▸ **MATERIAL FOR THIS TASK**:
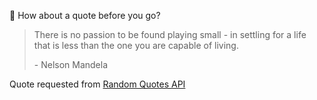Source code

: 📣 How about a quote before you go?

> There is no passion to be found playing small - in settling for a life that is less than the one you are capable of living.
>
> <p>- Nelson Mandela</p>

Quote requested from [Random Quotes API](https://github.com/lukePeavey/quotable)
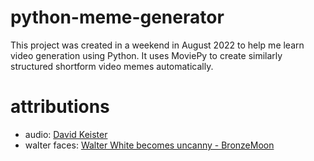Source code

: # python-meme-generator

This project was created in a weekend in August 2022 to help me learn video generation using Python.
It uses MoviePy to create similarly structured shortform video memes automatically.

# attributions

- audio: [David Keister](https://www.youtube.com/channel/UC1FAgoB6mUU6LnrjVVotzxw)
- walter faces: [Walter White becomes uncanny - BronzeMoon](https://www.youtube.com/watch?v=KklEiZOuGc0)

▸ **ACTIVITY**:
Keep the pictures out of the copy and write out the data exactly as it stands.

▸ **SOLVED PROBLEM**:
Source code

: 📣 How about a quote before you go?

> There is no passion to be found playing small - in settling for a life that is less than the one you are capable of living.
>
> <p>- Nelson Mandela</p>

Quote requested from [Random Quotes API](https://github.com/lukePeavey/quotable)
Source code

: # python-meme-generator

This project was created in a weekend in August 2022 to help me learn video generation using Python.
It uses MoviePy to create similarly structured shortform video memes automatically.

# attributions

- audio: [David Keister](https://www.youtube.com/channel/UC1FAgoB6mUU6LnrjVVotzxw)
- walter faces: [Walter White becomes uncanny - BronzeMoon](https://www.youtube.com/watch?v=KklEiZOuGc0)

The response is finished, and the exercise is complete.